───── PROVIDED DATA
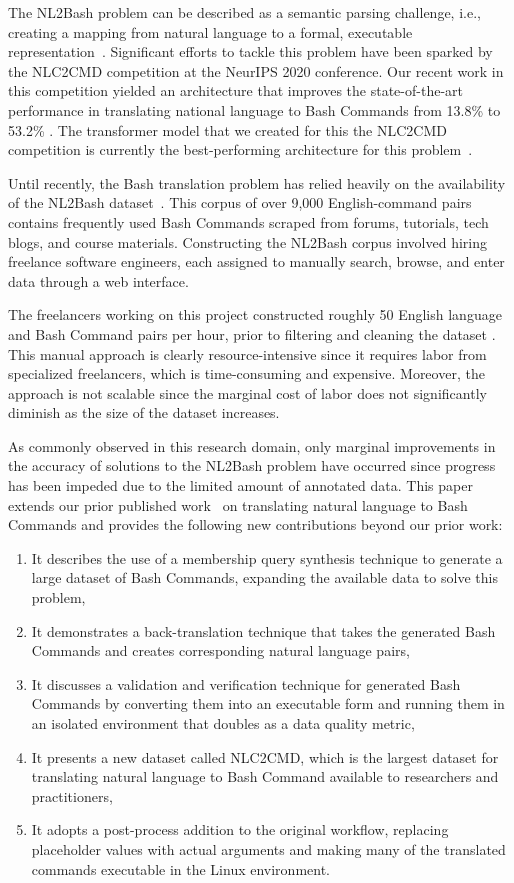 \documentclass{river-journal}
\begin{document}
The NL2Bash problem can be described as a semantic parsing challenge, i.e., creating a mapping from natural language to a formal, executable representation~\cite{mooney2014semantic}. Significant efforts to tackle this problem have been sparked by the NLC2CMD competition at the NeurIPS 2020 conference. Our recent work in this competition yielded an architecture that improves the state-of-the-art performance in translating national language to Bash Commands from 13.8\% to 53.2\% \cite{fu2021transformer}. The transformer model that we created for this the NLC2CMD competition is currently the best-performing architecture for this problem~\cite{bharadwaj2021explainable}.

Until recently, the Bash translation problem has relied heavily on the availability of the NL2Bash dataset~\cite{lin2018nl2Bash}. This corpus of over 9,000 English-command pairs contains frequently used Bash Commands scraped from forums, tutorials, tech blogs, and course materials. Constructing the NL2Bash corpus involved hiring freelance software engineers, each assigned to manually search, browse, and enter data through a web interface. 

The freelancers working on this project constructed roughly 50 English language and Bash Command pairs per hour, prior to filtering and cleaning the dataset  \cite{lin2018nl2Bash}. This manual approach is clearly resource-intensive since it requires labor from specialized freelancers, which is time-consuming and expensive. Moreover, the approach is not scalable since the marginal cost of labor does not significantly diminish as the size of the dataset increases.

As commonly observed in this research domain, only marginal improvements in the accuracy of solutions to the NL2Bash problem have occurred since progress has been impeded due to the limited amount of annotated data. This paper extends our prior published work~\cite{9680023} on translating natural language to Bash Commands and provides the following new contributions beyond our prior work:
\begin{enumerate}
    \item It describes the use of a membership query synthesis technique to generate a large dataset of Bash Commands, expanding the available data to solve this problem,
    \item It demonstrates a back-translation technique that takes the generated Bash Commands and creates corresponding natural language pairs,
    \item It discusses a validation and verification technique for generated Bash Commands by converting them into an executable form and running them in an isolated environment that doubles as a data quality metric,
    \item It presents a new dataset called NLC2CMD, which is the largest dataset for translating natural language to Bash Command available to researchers and practitioners,
    \item It adopts a post-process addition to the original workflow, replacing placeholder values with actual arguments and making many of the translated commands executable in the Linux environment.
\end{enumerate}
\end{document}
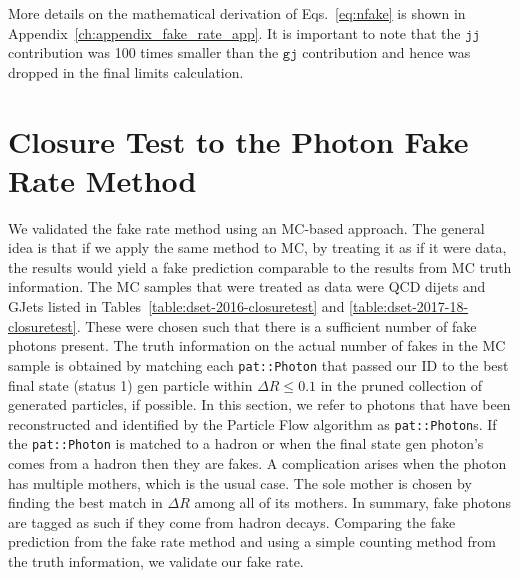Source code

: 

More details on the mathematical derivation of Eqs.~\ref{eq:nfake} is shown in Appendix~\ref{ch:appendix_fake_rate_app}. It is important to note that the $\texttt{jj}$ contribution was 100 times smaller than the $\texttt{gj}$ contribution and hence was dropped in the final limits calculation. 

\section{Closure Test to the Photon Fake Rate Method}\label{sec:closure_test}

 We validated the fake rate method using an MC-based approach. The general idea is that if we apply the same method to MC, by treating it as if it were data, the results would yield a fake prediction comparable to the results from MC truth information. The MC samples that were treated as data were QCD dijets and GJets listed in Tables~\ref{table:dset-2016-closuretest} and \ref{table:dset-2017-18-closuretest}. These were chosen such that there is a sufficient number of fake photons present. The truth information on the actual number of fakes in the MC sample is obtained by matching each \texttt{pat::Photon} that passed our ID to the best final state (status 1) gen particle within $\Delta R \leq 0.1$ in the pruned collection of generated particles, if possible. In this section, we refer to photons that have been reconstructed and identified by the Particle Flow algorithm as \texttt{pat::Photon}s. If the \texttt{pat::Photon} is matched to a hadron or when the final state gen photon's comes from a hadron then they are fakes. A complication arises when the photon has multiple mothers, which is the usual case. The sole mother is chosen by finding the best match in $\Delta R$ among all of its mothers. In summary, fake photons are tagged as such if they come from hadron decays. Comparing the fake prediction from the fake rate method and using a simple counting method from the truth information, we validate our fake rate.

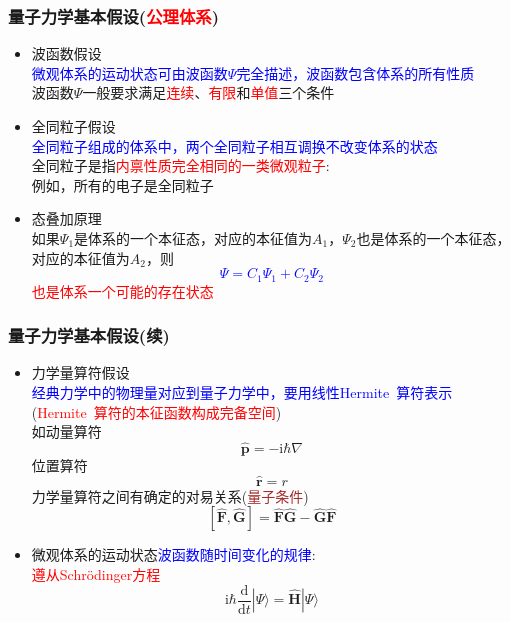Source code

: \frame
{
	\frametitle{量子力学基本假设(\textcolor{red}{公理体系})}
	\begin{itemize}
		\item 波函数假设\\
			\textcolor{blue}{微观体系的运动状态可由波函数$\Psi$完全描述，波函数包含体系的所有性质}\\
			波函数$\Psi$一般要求满足\textcolor{red}{连续}、\textcolor{red}{有限}和\textcolor{red}{单值}三个条件
		\item 全同粒子假设\\
			\textcolor{blue}{全同粒子组成的体系中，两个全同粒子相互调换不改变体系的状态}\\ 
			全同粒子是指\textcolor{red}{内禀性质完全相同的一类微观粒子}:\\例如，所有的电子是全同粒子 
		\item 态叠加原理\\
			如果$\Psi_1$是体系的一个本征态，对应的本征值为$A_1$，$\Psi_2$也是体系的一个本征态，对应的本征值为$A_2$，则\textcolor{blue}{$$\Psi=C_1\Psi_1+C_2\Psi_2$$}\textcolor{red}{也是体系一个可能的存在状态}
	\end{itemize}
}

\frame
{
	\frametitle{量子力学基本假设(续)}
	\begin{itemize}
		\item 力学量算符假设\\
			\textcolor{blue}{经典力学中的物理量对应到量子力学中，要用线性\textrm{Hermite~}算符表示}(\textcolor{red}{\textrm{Hermite~}算符的本征函数构成完备空间})\\
			如动量算符 
			$$\hat{\mathbf{p}}=-\mathrm{i}\hbar\nabla$$
			位置算符$$\hat{\mathbf r}=r$$
			力学量算符之间有确定的对易关系(\textcolor{brown}{量子条件})
			$$[\hat{\mathbf F},\hat{\mathbf G}]=\hat{\mathbf F}\hat{\mathbf G}-\hat{\mathbf G}\hat{\mathbf F}$$ 
			
		\item 微观体系的运动状态\textcolor{blue}{波函数随时间变化的规律}:\\\textcolor{red}{遵从\textrm{Schr\"odinger}方程}
			$$\mathrm{i}\hbar\dfrac{\mathrm{d}}{\mathrm{d}t}|\Psi\rangle=\hat{\mathbf H}|\Psi\rangle$$
	\end{itemize}
}

%

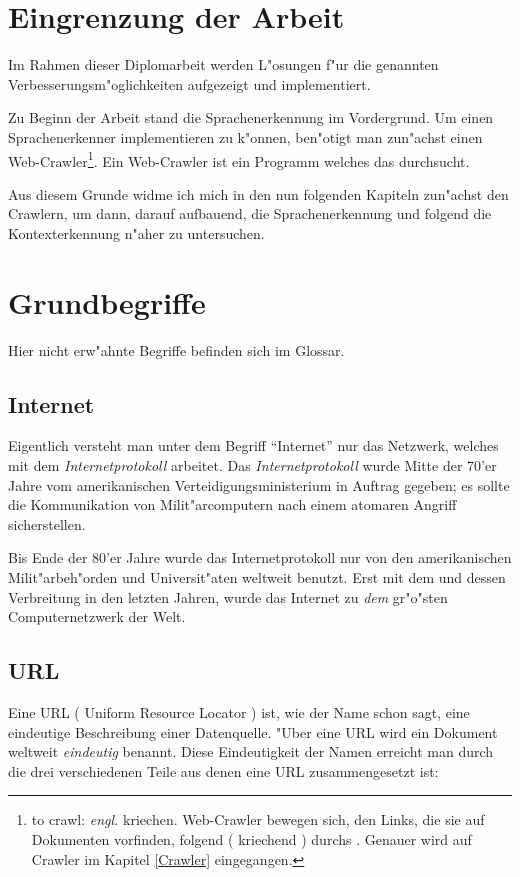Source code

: \section{Eingrenzung der Arbeit}
Im Rahmen dieser Diplomarbeit werden L"osungen f"ur die genannten Verbesserungsm"oglichkeiten aufgezeigt und implementiert.

Zu Beginn der Arbeit stand die Sprachenerkennung im Vordergrund. Um einen Sprachenerkenner implementieren zu k"onnen, ben"otigt man zun"achst einen Web-Crawler\footnote{to crawl: {\em engl.} kriechen. Web-Crawler bewegen sich, den Links, die sie auf Dokumenten vorfinden, folgend ( kriechend ) durchs \www . Genauer wird auf Crawler im Kapitel \ref{Crawler} eingegangen.}. Ein Web-Crawler ist ein Programm welches das \www durchsucht.

Aus diesem Grunde widme ich mich in den nun folgenden Kapiteln zun"achst den Crawlern, um dann, darauf aufbauend, die Sprachenerkennung und folgend die Kontexterkennung n"aher zu untersuchen.





\section{Grundbegriffe}

Hier nicht erw"ahnte Begriffe befinden sich im Glossar.

\subsection{Internet}
Eigentlich versteht man unter dem Begriff "`Internet"' nur das Netzwerk, welches mit dem {\em Internetprotokoll} arbeitet. Das {\em Internetprotokoll} wurde Mitte der 70'er Jahre vom amerikanischen Verteidigungsministerium in Auftrag gegeben; es sollte die Kommunikation von Milit"arcomputern nach einem atomaren Angriff sicherstellen.

Bis Ende der 80'er Jahre wurde das Internetprotokoll nur von den amerikanischen Milit"arbeh"orden und Universit"aten weltweit benutzt. Erst mit dem \www und dessen Verbreitung in den letzten Jahren, wurde das Internet zu {\em dem} gr"o"sten Computernetzwerk der Welt.


\subsection{URL}
Eine URL ( Uniform Resource Locator ) ist, wie der Name schon sagt, eine eindeutige Beschreibung einer Datenquelle. "Uber eine URL wird ein Dokument weltweit {\em eindeutig} benannt. Diese Eindeutigkeit der Namen erreicht man durch die drei verschiedenen Teile aus denen eine URL zusammengesetzt ist:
──────────
__WHAT IS EXPECTED__. Find and copy each line of the listing above that holds the word "mathbf".

__ANSWER SPACE__.
			$$\hat{\mathbf{p}}=-\mathrm{i}\hbar\nabla$$
			位置算符$$\hat{\mathbf r}=r$$
			$$[\hat{\mathbf F},\hat{\mathbf G}]=\hat{\mathbf F}\hat{\mathbf G}-\hat{\mathbf G}\hat{\mathbf F}$$ 
			$$\mathrm{i}\hbar\dfrac{\mathrm{d}}{\mathrm{d}t}|\Psi\rangle=\hat{\mathbf H}|\Psi\rangle$$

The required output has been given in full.